↓

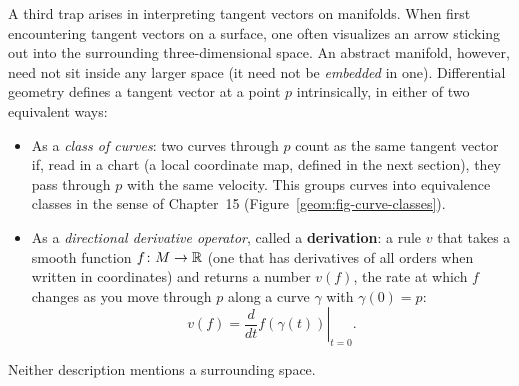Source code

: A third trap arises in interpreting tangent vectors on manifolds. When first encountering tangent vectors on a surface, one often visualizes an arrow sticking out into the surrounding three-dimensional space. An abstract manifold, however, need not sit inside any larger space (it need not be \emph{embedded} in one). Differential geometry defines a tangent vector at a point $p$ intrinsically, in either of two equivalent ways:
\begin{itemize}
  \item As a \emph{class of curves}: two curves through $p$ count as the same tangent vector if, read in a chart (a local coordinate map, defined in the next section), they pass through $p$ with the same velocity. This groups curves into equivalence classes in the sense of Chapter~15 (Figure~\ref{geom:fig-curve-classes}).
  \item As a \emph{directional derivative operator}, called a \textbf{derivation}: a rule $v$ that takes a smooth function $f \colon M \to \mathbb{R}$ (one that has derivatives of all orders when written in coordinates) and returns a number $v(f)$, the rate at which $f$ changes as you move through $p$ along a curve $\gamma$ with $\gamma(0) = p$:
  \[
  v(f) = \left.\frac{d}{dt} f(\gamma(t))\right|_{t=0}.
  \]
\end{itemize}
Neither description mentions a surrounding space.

↑

## [WHAT THE TASK REQUIRES]
The records above should be repeated exactly, with every picture omitted.

## [SOLUTION]
Source code

: A third trap arises in interpreting tangent vectors on manifolds. When first encountering tangent vectors on a surface, one often visualizes an arrow sticking out into the surrounding three-dimensional space. An abstract manifold, however, need not sit inside any larger space (it need not be \emph{embedded} in one). Differential geometry defines a tangent vector at a point $p$ intrinsically, in either of two equivalent ways:
\begin{itemize}
  \item As a \emph{class of curves}: two curves through $p$ count as the same tangent vector if, read in a chart (a local coordinate map, defined in the next section), they pass through $p$ with the same velocity. This groups curves into equivalence classes in the sense of Chapter~15 (Figure~\ref{geom:fig-curve-classes}).
  \item As a \emph{directional derivative operator}, called a \textbf{derivation}: a rule $v$ that takes a smooth function $f \colon M \to \mathbb{R}$ (one that has derivatives of all orders when written in coordinates) and returns a number $v(f)$, the rate at which $f$ changes as you move through $p$ along a curve $\gamma$ with $\gamma(0) = p$:
  \[
  v(f) = \left.\frac{d}{dt} f(\gamma(t))\right|_{t=0}.
  \]
\end{itemize}
Neither description mentions a surrounding space.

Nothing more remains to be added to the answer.